They clink. They wallow. Will has no idea what he's in for. Also it is amazing. Diane is the best, when she's not being the worst. Which, to be fair, is rarely. But in all the storylines this week, I think there's another interesting thing Diane is doing, having to do with mission creep. You don't get personal. You don't start thinking you are the Cheese, because inevitably somebody is going to move your cheese, and you must remember that it isn't you.

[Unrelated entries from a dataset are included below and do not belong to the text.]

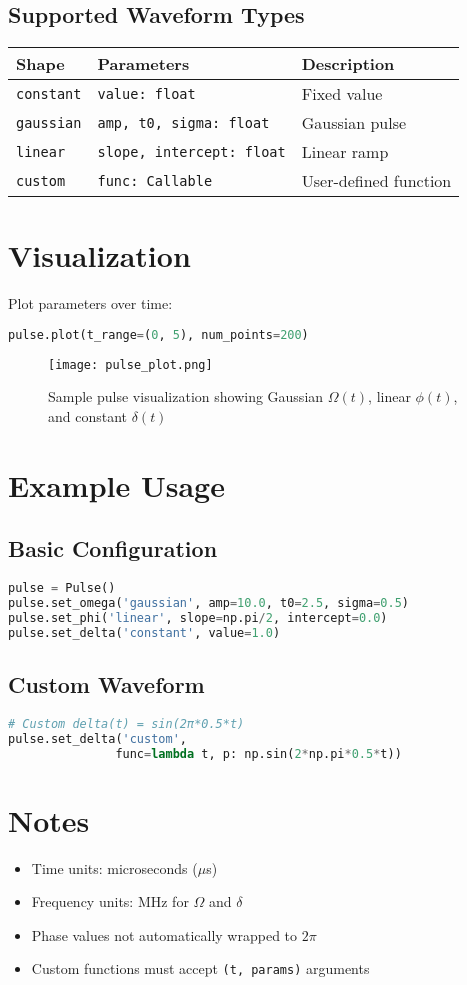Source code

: \documentclass{article}
\begin{document}
\subsection{Supported Waveform Types}
\begin{tabular}{@{}lll@{}}
    \toprule
    \textbf{Shape} & \textbf{Parameters} & \textbf{Description} \\
    \midrule
    \texttt{constant} & \texttt{value: float} & Fixed value \\
    \texttt{gaussian} & \texttt{amp, t0, sigma: float} & Gaussian pulse \\
    \texttt{linear} & \texttt{slope, intercept: float} & Linear ramp \\
    \texttt{custom} & \texttt{func: Callable} & User-defined function \\
    \bottomrule
\end{tabular}

\section{Visualization}
Plot parameters over time:
\begin{lstlisting}[language=Python]
pulse.plot(t_range=(0, 5), num_points=200)
\end{lstlisting}

\begin{figure}[h]
    \centering
    \texttt{[image: pulse\_plot.png]}
    \caption{Sample pulse visualization showing Gaussian \(\Omega(t)\), linear \(\phi(t)\), and constant \(\delta(t)\)}
\end{figure}

\section{Example Usage}
\subsection{Basic Configuration}
\begin{lstlisting}[language=Python]
pulse = Pulse()
pulse.set_omega('gaussian', amp=10.0, t0=2.5, sigma=0.5)
pulse.set_phi('linear', slope=np.pi/2, intercept=0.0)
pulse.set_delta('constant', value=1.0)
\end{lstlisting}

\subsection{Custom Waveform}
\begin{lstlisting}[language=Python]
# Custom delta(t) = sin(2π*0.5*t)
pulse.set_delta('custom', 
               func=lambda t, p: np.sin(2*np.pi*0.5*t))
\end{lstlisting}

\section*{Notes}
\begin{itemize}
    \item Time units: microseconds (\(\mu\)s)
    \item Frequency units: MHz for \(\Omega\) and \(\delta\)
    \item Phase values not automatically wrapped to \(2\pi\)
    \item Custom functions must accept \texttt{(t, params)} arguments
\end{itemize}
\end{document}
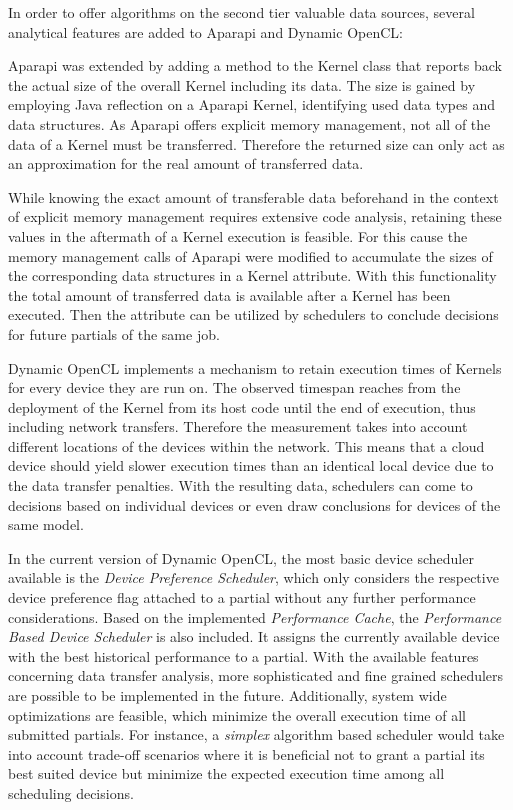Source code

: In order to offer algorithms on the second tier valuable data sources, several analytical features are added to Aparapi and Dynamic OpenCL:
\begin{description}[style=nextline]
	\item[Kernel Data Size]
	Aparapi was extended by adding a method to the Kernel class that reports back the actual size of the overall Kernel including its data. The size is gained by employing Java reflection on a Aparapi Kernel, identifying used data types and data structures. As Aparapi offers explicit memory management, not all of the data of a Kernel must be transferred. Therefore the returned size can only act as an approximation for the real amount of transferred data.
	\item[Historical Data Transfer]
	While knowing the exact amount of transferable data beforehand in the context of explicit memory management requires extensive code analysis, retaining these values in the aftermath of a Kernel execution is feasible. For this cause the memory management calls of Aparapi were modified to accumulate the sizes of the corresponding data structures in a Kernel attribute. With this functionality the total amount of transferred data is available after a Kernel has been executed. Then the attribute can be utilized by schedulers to conclude decisions for future partials of the same job.
	\item[Performance Cache]
	Dynamic OpenCL implements a mechanism to retain execution times of Kernels for every device they are run on. The observed timespan reaches from the deployment of the Kernel from its host code until the end of execution, thus including network transfers. Therefore the measurement takes into account different locations of the devices within the network. This means that a cloud device should yield slower execution times than an identical local device due to the data transfer penalties. With the resulting data, schedulers can come to decisions based on individual devices or even draw conclusions for devices of the same model.
\end{description}

In the current version of Dynamic OpenCL, the most basic device scheduler available is the \textit{Device Preference Scheduler}, which only considers the respective device preference flag attached to a partial without any further performance considerations.
Based on the implemented \textit{Performance Cache}, the \textit{Performance Based Device Scheduler} is also included. It assigns the currently available device with the best historical performance to a partial. With the available features concerning data transfer analysis, more sophisticated and fine grained schedulers are possible to be implemented in the future. Additionally, system wide optimizations are feasible, which minimize the overall execution time of all submitted partials. For instance, a \textit{simplex} algorithm based scheduler would take into account trade-off scenarios where it is beneficial not to grant a partial its best suited device but minimize the expected execution time among all scheduling decisions.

It's hard for men to understand this, because 99% of the time they are the Cheese. But Diane was born knowing it, and she wouldn't be Diane without it: The system is already gamed -- like Jackie, like men and women, like dogs and red, like fish and water -- so the facts on the ground are this:
When you're a woman, you don't ever really win. You get best of three, because you started one down. So that means losses don't count as losses, until the game is over and the dust settles: It just means you double down. Something Eli is going to need to learn; something it may already be too late for Will Gardner to figure out. But it's something Diane knows, and Wendy Scott-Carr; it's something Alicia is learning.
COURT MARTIAL
Verdict: Twelve counts of murder, of course. Alicia takes out her thoughts and lays them down, one by one, sorting them out on a bench outside chambers. Judge Kuhn passes her by, they nod darkly; Kuhn rethinks and steps back. There's something in Alicia's mournful look that trips her up.
Kuhn: "You thought it was unjust. Why?"
Alicia, too emotional for this conversation: "She was scapegoated! She's being sent to prison because she was used as a scapegoat for an inaccurate drone program..."
Kuhn, shaking her head: "No. She was convicted because she did wrong."
Alicia: "She was a woman..."
Kuhn: "Oh, please. Do you know what that defense says about the thousands of women who serve honorably? We don't want that defense."